*Exercise objective*.
Search the material for the word "player" and report each line where it turns up.

········

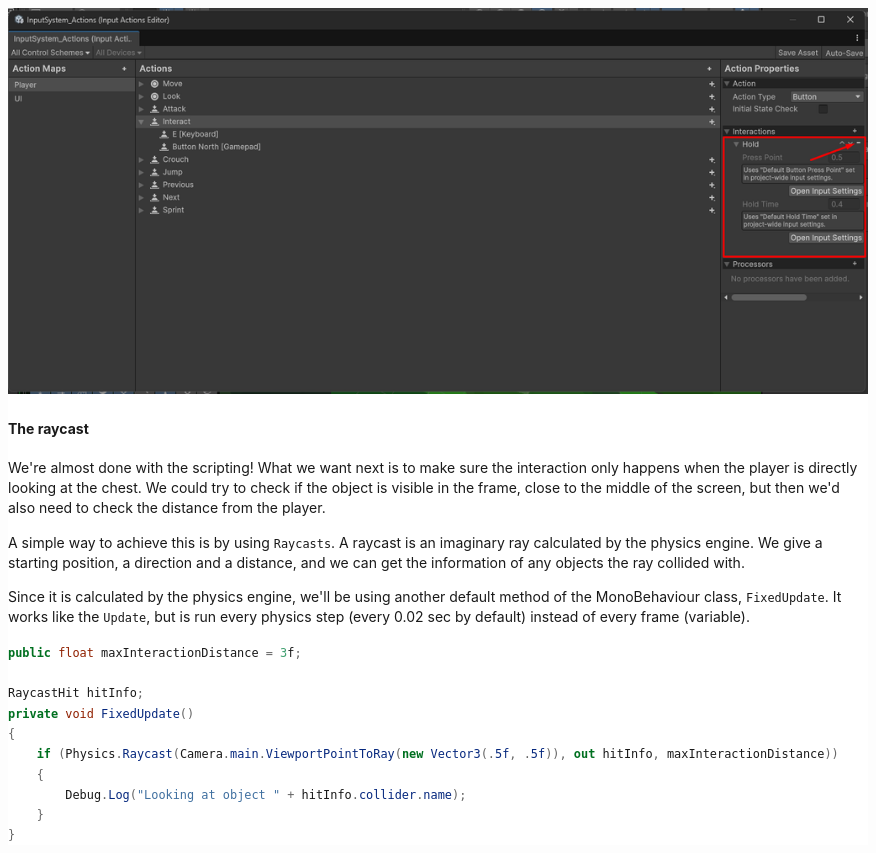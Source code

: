 ![hold input setting](ClassTutorialAssets/class2/img/hold_input_setting.png)

#### The raycast

We're almost done with the scripting! 
What we want next is to make sure the interaction only happens when the player is directly looking at the chest.
We could try to check if the object is visible in the frame, close to the middle of the screen, but then we'd also need to check the distance from the player.

A simple way to achieve this is by using `Raycasts`. A raycast is an imaginary ray calculated by the physics engine.
We give a starting position, a direction and a distance, and we can get the information of any objects the ray collided with.

Since it is calculated by the physics engine, we'll be using another default method of the MonoBehaviour class, `FixedUpdate`.
It works like the `Update`, but is run every physics step (every 0.02 sec by default) instead of every frame (variable).

```cs
public float maxInteractionDistance = 3f;

RaycastHit hitInfo;
private void FixedUpdate()
{
    if (Physics.Raycast(Camera.main.ViewportPointToRay(new Vector3(.5f, .5f)), out hitInfo, maxInteractionDistance))
    {
        Debug.Log("Looking at object " + hitInfo.collider.name);
    }
}
```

········

*Finished task*.
What we want next is to make sure the interaction only happens when the player is directly looking at the chest.
We could try to check if the object is visible in the frame, close to the middle of the screen, but then we'd also need to check the distance from the player.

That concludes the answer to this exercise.